── Recorded information ──

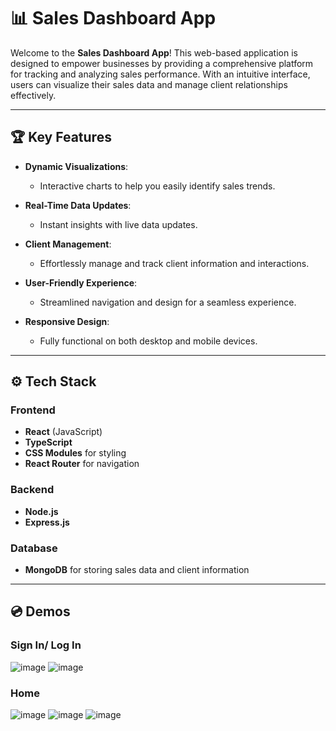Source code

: # 📊 Sales Dashboard App

Welcome to the **Sales Dashboard App**! This web-based application is designed to empower businesses by providing a comprehensive platform for tracking and analyzing sales performance. With an intuitive interface, users can visualize their sales data and manage client relationships effectively.

---

## 🏆 Key Features

- **Dynamic Visualizations**: 
  - Interactive charts to help you easily identify sales trends.
  
- **Real-Time Data Updates**: 
  - Instant insights with live data updates.

- **Client Management**: 
  - Effortlessly manage and track client information and interactions.

- **User-Friendly Experience**: 
  - Streamlined navigation and design for a seamless experience.

- **Responsive Design**: 
  - Fully functional on both desktop and mobile devices.

---

## ⚙️ Tech Stack

### Frontend
- **React** (JavaScript)
- **TypeScript**
- **CSS Modules** for styling
- **React Router** for navigation

### Backend
- **Node.js**
- **Express.js**

### Database
- **MongoDB** for storing sales data and client information
---
## 💿 Demos

### Sign In/ Log In
![image](https://github.com/user-attachments/assets/1e7d4261-3f2c-49df-8253-0ce6a3a5bcdc)
![image](https://github.com/user-attachments/assets/7d6c1f50-b0e8-4821-83f3-539df4ba7c69)

### Home 
![image](https://github.com/user-attachments/assets/13633a9d-2975-4976-9808-bf425f7f0d5c)
![image](https://github.com/user-attachments/assets/342bfea8-33aa-49e3-9cb1-2da3d7813876)
![image](https://github.com/user-attachments/assets/618d592b-b461-4893-951d-b0d0f9ac14a6)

───

Exercise directions. From the entries above, restate word for word the lines from the line containing "- **React Router** for navigation" to the line containing "### Sign In/ Log In", both ends included, and nothing more.

Response below.
- **React Router** for navigation

### Backend
- **Node.js**
- **Express.js**

### Database
- **MongoDB** for storing sales data and client information
---
## 💿 Demos

### Sign In/ Log In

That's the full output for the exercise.